Overall, the whole training process of AU-MultiGAN is listed in Algorithm 1.

3.5 Theoretical analysis

This subsection gives the convergence analysis for the proposed method. The main theoretical result is summarised in Theorem 1, and its proof is provided in the Appendix. As a preparation for the analysis, two lemmas are given. Their mathematical proofs are also provided in the Appendix. Specifically, the optimal discriminator D_i for any given generator G_i is considered in Lemma 1, and Lemma 2 indicates that when the discriminator loss achieves the value $\frac {1}{4}$, $p_{g_{i}} = p_{_{\boldsymbol {Y}_{i}}}$ holds for all i(i = 1,2,…,k).

Lemma 1

For a fixed G_i, the optimal discriminator D_i is

$$ D_{i}^{*}=\frac{p_{_{\boldsymbol{Y}_{i}}}(\boldsymbol{Y}_{i})}{p_{_{\boldsymbol{Y}_{i}}}(\boldsymbol{Y}_{i})+p_{g_{i}}(\boldsymbol{Y}_{i})} $$

(16)

for all i = 1,2,…,k.

Lemma 2

For all i = 1,2,…,k, $p_{g_{i}}=p_{_{\boldsymbol {Y}_{i}}}$ if and only if the discriminator loss achieves value $\frac {1}{4}$.

Theorem 1

Assume that G_i and D_i have sufficient capacity. If at each step of Algorithm 1, the discriminator loss reaches value $\frac {1}{4}$, and $p_{g_{i}}$ is updated to improve the criterion

$$ \mathbb{E}_{\boldsymbol{Y}_{i}\sim p_{_{\boldsymbol{Y}_{i}}}} \left[\frac{1}{2}(D_{i}^{*}(\boldsymbol{Y}_{i})-1)^{2}\right] + \mathbb{E}_{{\boldsymbol{Y}^{\prime}_{i}}\sim p_{g_{i}}} \left[\frac{1}{2}D_{i}^{*2}(\boldsymbol{Y}^{\prime}_{i})\right], $$

(17)

for all i = 1,2,…,k, then $p_{g_{i}}$ converges to $p_{_{\boldsymbol {Y}_{i}}}$.

4 Experiments

In this section, a series of experiments are conducted to illustrate the performance of the AU-MultiGAN for small-sample medical image segmentation task. The experiments are carried out in a Python 3.6 environment running on a double NVIDIA GTX 1080 GPU and an Intel(R), Xeon(R) W-2123 CPU @ 3.60 GHz with 64 GB main memory.

4.1 Experiments setup

Datasets

We choose the different medical imaging modalities to evaluate the proposed segmentation framework. The datasets are compiled from six databases: ISBI2009 [33], ISBI2012 [34, 35], ISBI2014 [36, 37], DRIVE [38], ISIC [39, 40], and CVC-ClinicDB [41]. These datasets contain various types of medical images, such as cell data, digital eye masks, dermoscopy image and endoscopy image.
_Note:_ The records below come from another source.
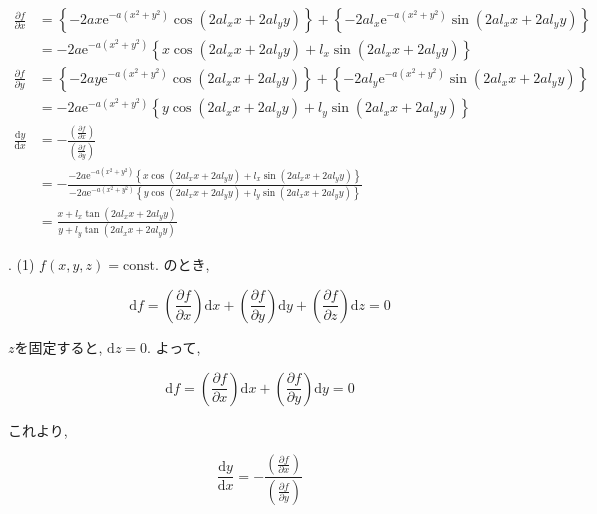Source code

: \documentclass[dvipdfmx]{jsarticle}
\begin{document}
\begin{align*}
    \frac{\partial f}{\partial x} &= \left\{-2ax \mathrm{e}^{-a(x^2 + y^2)} \cos{(2 a l_x x + 2 a l_y y)} \right\} + \left\{-2a l_x \mathrm{e}^{-a(x^2 + y^2)} \sin{(2 a l_x x + 2 a l_y y)} \right\} \\
    &= -2a\mathrm{e}^{-a(x^2 + y^2)} \left\{x \cos{(2 a l_x x + 2 a l_y y)} + l_x \sin{(2 a l_x x + 2 a l_y y)} \right\} \\
    \frac{\partial f}{\partial y} &= \left\{-2ay \mathrm{e}^{-a(x^2 + y^2)} \cos{(2 a l_x x + 2 a l_y y)} \right\} + \left\{-2a l_y \mathrm{e}^{-a(x^2 + y^2)} \sin{(2 a l_x x + 2 a l_y y)} \right\} \\
    &= -2a\mathrm{e}^{-a(x^2 + y^2)} \left\{y \cos{(2 a l_x x + 2 a l_y y)} + l_y \sin{(2 a l_x x + 2 a l_y y)} \right\} \\
    \frac{\mathrm{d}y}{\mathrm{d}x} &= - \frac{\left(\frac{\partial{f}}{\partial{x}}\right)} {\left(\frac{\partial{f}}{\partial{y}}\right)} \\
    &= - \frac{-2a\mathrm{e}^{-a(x^2 + y^2)} \left\{x \cos{(2 a l_x x + 2 a l_y y)} + l_x \sin{(2 a l_x x + 2 a l_y y)} \right\}}{-2a\mathrm{e}^{-a(x^2 + y^2)} \left\{y \cos{(2 a l_x x + 2 a l_y y)} + l_y \sin{(2 a l_x x + 2 a l_y y)} \right\}} \\
    &= \frac{x + l_x \tan{(2 a l_x x + 2 a l_y y)}}{y + l_y \tan{(2 a l_x x + 2 a l_y y)}}
\end{align*}

. (1) $f(x, y, z) = \mathrm{const.}$ のとき, 

\begin{equation*}
    \mathrm{d}f = \left(\frac{\partial{f}}{\partial x}\right) \mathrm{d}x + \left(\frac{\partial{f}}{\partial y}\right) \mathrm{d}y + \left(\frac{\partial{f}}{\partial z}\right) \mathrm{d}z = 0
\end{equation*}

$z$を固定すると, $\mathrm{d}z = 0$. よって, 

\begin{equation*}
    \mathrm{d}f = \left(\frac{\partial{f}}{\partial x}\right) \mathrm{d}x + \left(\frac{\partial{f}}{\partial y}\right) \mathrm{d}y = 0
\end{equation*}

これより, 

\begin{equation*}
    \frac{\mathrm{d} y}{\mathrm{d} x} = - \frac{\left(\frac{\partial f}{\partial x}\right)}{\left(\frac{\partial f}{\partial y}\right)}
\end{equation*}
\end{document}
Meanwhile, these datasets can also be classified into different types of medical images segmentation tasks, such like cell contour segmentation, cell nuclei segmentation, organizational segmentation in several different situations and retinal vessel detection. In these six datasets, there is an underlying commonality for four datasets (ISBI2009, ISBI2012, ISBI2014, and DRIVE) is that the amount of annotated data is small. In order to test and verify the proposed method can be applied to many types of medical images, we randomly select a subset of other two datasets according to the scale of ISBI2012 as new mini-batch datasets in our experiment. To sum up, the details of each dataset are listed in Table 2.

Table 2 Image segmentation datasets used in the experiments

Full size table

Evaluation

Four indices, including dice coefficient (Dice), intersection over union (IoU), accuracy, and sensitivity, are adopted to comprehensively assess the performance of the segmentation. The detail definitions can be described as follows.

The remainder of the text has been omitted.